Online violence and abuse against women has become a far too common experience. In its multitude of forms, it has become an extension of offline violence. All forms of violence and abuse have an unsettling effect on women, violating their freedom. As a consequence, women tend to censor themselves or leave social media platforms.
©Kate Durbin
“I think violence against women online correlates to violence against them IRL. This is a subject I tackled in Hello Selfie. The performers were very vulnerable to the live audience, especially when we performed in public spaces. The live audience would get into our space, touching us without asking. Disparaging words towards women online connect to entitlement toward and violence against women’s bodies IRL. It is all part of the same package.

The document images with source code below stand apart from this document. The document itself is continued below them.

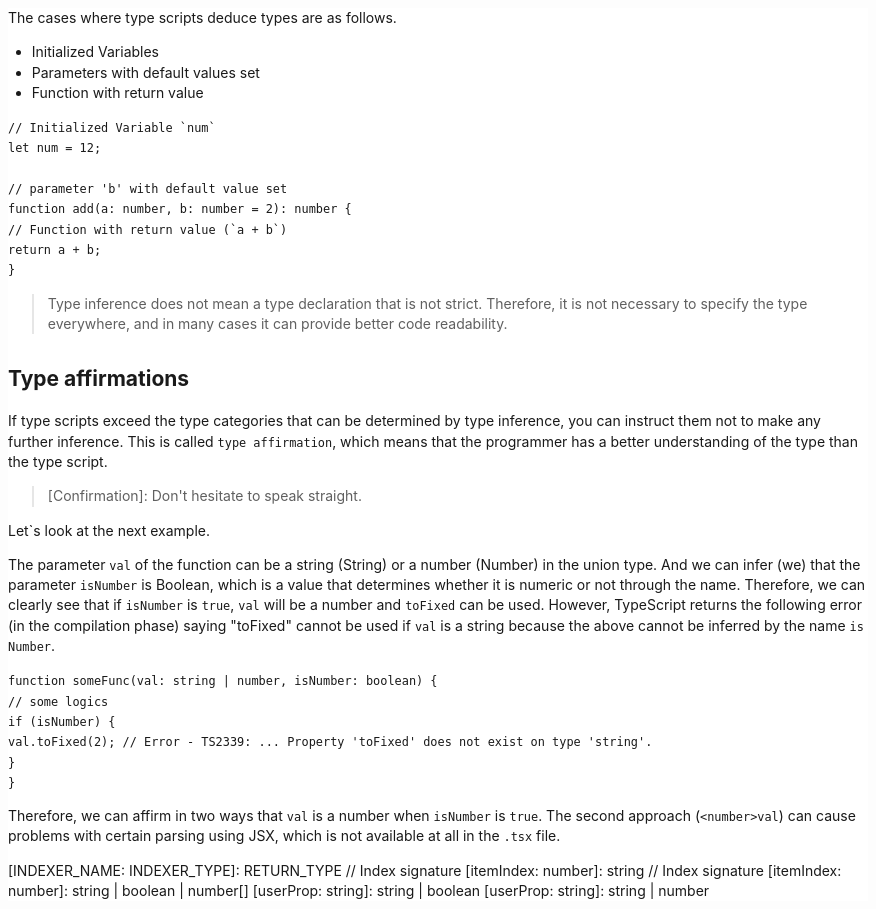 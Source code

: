 The cases where type scripts deduce types are as follows.

- Initialized Variables
- Parameters with default values set
- Function with return value

```undefined
// Initialized Variable `num`
let num = 12;

// parameter 'b' with default value set
function add(a: number, b: number = 2): number {
// Function with return value (`a + b`)
return a + b;
}

```

> Type inference does not mean a type declaration that is not strict.
Therefore, it is not necessary to specify the type everywhere, and in many cases it can provide better code readability.

## Type affirmations

If type scripts exceed the type categories that can be determined by type inference, you can instruct them not to make any further inference.
This is called `type affirmation`, which means that the programmer has a better understanding of the type than the type script.

> [Confirmation]: Don't hesitate to speak straight.

Let`s look at the next example.

The parameter `val` of the function can be a string (String) or a number (Number) in the union type.
And we can infer (we) that the parameter `isNumber` is Boolean, which is a value that determines whether it is numeric or not through the name.
Therefore, we can clearly see that if `isNumber` is `true`, `val` will be a number and `toFixed` can be used.
However, TypeScript returns the following error (in the compilation phase) saying "toFixed" cannot be used if `val` is a string because the above cannot be inferred by the name `isNumber`.

```undefined
function someFunc(val: string | number, isNumber: boolean) {
// some logics
if (isNumber) {
val.toFixed(2); // Error - TS2339: ... Property 'toFixed' does not exist on type 'string'.
}
}

```

Therefore, we can affirm in two ways that `val` is a number when `isNumber` is `true`.
The second approach (`<number>val`) can cause problems with certain parsing using JSX, which is not available at all in the `.tsx` file.


[INDEXER_NAME: INDEXER_TYPE]: RETURN_TYPE // Index signature
[itemIndex: number]: string // Index signature
[itemIndex: number]: string | boolean | number[]
[userProp: string]: string | boolean
[userProp: string]: string | number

In another artwork of mine, a YouTube video called The Supreme Gentleman, I re-enacted Isla Vista shooter Elliot Rodger’s final YouTube address. He (very likely) suffered narcissistic personality disorder, and was deeply misogynist, a reflection of the culture we live in. He frequented anti Pick Up Artist forums online, spaces that are virulently misogynist. And he posted his angry rants on YouTube. He felt entitled to women, and because he could not have them, he shot and killed them. This might seem an easy connection to make, but I think because we are so used to violent rhetoric online, sometimes we don’t correlate it to real life violence. And of course, the Internet has provided easy means for hateful groupthink to spread.
©Kate Durbin
Feminism shaping art
“I came to feminism late. I grew up in an Evangelical Christian household and the Internet was fairly nascent when I was in high school. I went to an Evangelical Christian college, and the school’s theological stance was that women could not be pastors, that men were the head of the household, etc.
But I was an English major, and in one of my English classes, I was assigned Marge Piercy’s Barbie Doll and Bonsai Tree poems, and Sylvia Plath’s poetry. Reading those poems I experience deep recognition of my life experience, and I was angry that no one had ever shown me anything like that before. I wanted to know more so I started a feminist club on campus, and begin educating myself through all the classic feminist texts, such as bell hooks, etc. Then I helped educate others.
It’s hard to articulate how my artwork has been shaped by feminist critique, because feminist critique, for me, is so entwined with simply being honest about the full experience of being a woman in this world.
Hello Selfie, girl/male gaze.
©Kate Durbin
“I did a performance with men in Australia which explored the masculine selfie. I like to say Hello Selfie Men is about “the male gaze finally gazing back on itself.”
I am interested in how masculinity and the selfie are mostly seen as antithetical, how it’s not seen as a masculine thing to do. This relates to how women are seen as objects in the dominant culture, but men are not objectified to the same extent. The men in the performance had to make themselves vulnerable by taking off their shirts and taking selfies in a public space, together. They got made fun of by the audience at times, and it was hard for some of them to make themselves into objects. I had a harder time finding performers for Hello Selfie Men. I think this is because women are used to being objectified and thinking of themselves as objects.
Women as Objects
Women as Objects is a project that finds a place for emotions, how do you think this empowers young girls to achieve the awareness of being seen as sexual objects in a patriarchal culture?
Women as Objects is a curatorial project where I archived the work of teen girls on Tumblr from 2011-2013 (http://womenasobjects.tumblr.com). Their work expressed ambivalence about growing up online and living in a culture that objectifies them. One of the things I was impressed by was how they used digital artwork and image appropriation to comment on their objectification and to subvert it. Their work also tackled difficult emotions. I think some of their work is empowering, but overall it is more ambivalent than that.